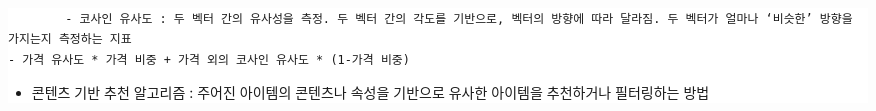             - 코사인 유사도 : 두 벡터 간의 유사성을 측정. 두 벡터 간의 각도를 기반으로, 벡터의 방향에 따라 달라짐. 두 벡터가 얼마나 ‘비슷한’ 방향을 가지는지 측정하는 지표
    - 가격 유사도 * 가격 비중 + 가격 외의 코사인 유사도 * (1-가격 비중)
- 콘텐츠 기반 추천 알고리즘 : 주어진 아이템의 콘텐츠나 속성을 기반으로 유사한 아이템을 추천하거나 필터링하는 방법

...

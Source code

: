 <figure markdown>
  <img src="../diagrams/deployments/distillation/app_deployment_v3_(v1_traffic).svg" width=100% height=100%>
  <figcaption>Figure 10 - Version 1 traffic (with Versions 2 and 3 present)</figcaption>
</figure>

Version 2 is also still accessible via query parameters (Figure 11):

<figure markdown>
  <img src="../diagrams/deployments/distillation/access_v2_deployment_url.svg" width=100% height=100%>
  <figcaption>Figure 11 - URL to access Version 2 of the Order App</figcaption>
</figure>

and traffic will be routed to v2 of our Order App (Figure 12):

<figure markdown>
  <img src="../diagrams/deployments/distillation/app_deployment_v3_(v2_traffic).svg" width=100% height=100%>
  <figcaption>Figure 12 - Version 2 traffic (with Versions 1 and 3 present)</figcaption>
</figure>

• _Aim of the task_: Exact copy, pictures excluded: every line above from the one containing "- 코사인 유사도 : 두" to the one containing "- 콘텐츠 기반 추천", inclusive, and nothing more.

• _Result of the exercise_:
             - 코사인 유사도 : 두 벡터 간의 유사성을 측정. 두 벡터 간의 각도를 기반으로, 벡터의 방향에 따라 달라짐. 두 벡터가 얼마나 ‘비슷한’ 방향을 가지는지 측정하는 지표
    - 가격 유사도 * 가격 비중 + 가격 외의 코사인 유사도 * (1-가격 비중)
- 콘텐츠 기반 추천 알고리즘 : 주어진 아이템의 콘텐츠나 속성을 기반으로 유사한 아이템을 추천하거나 필터링하는 방법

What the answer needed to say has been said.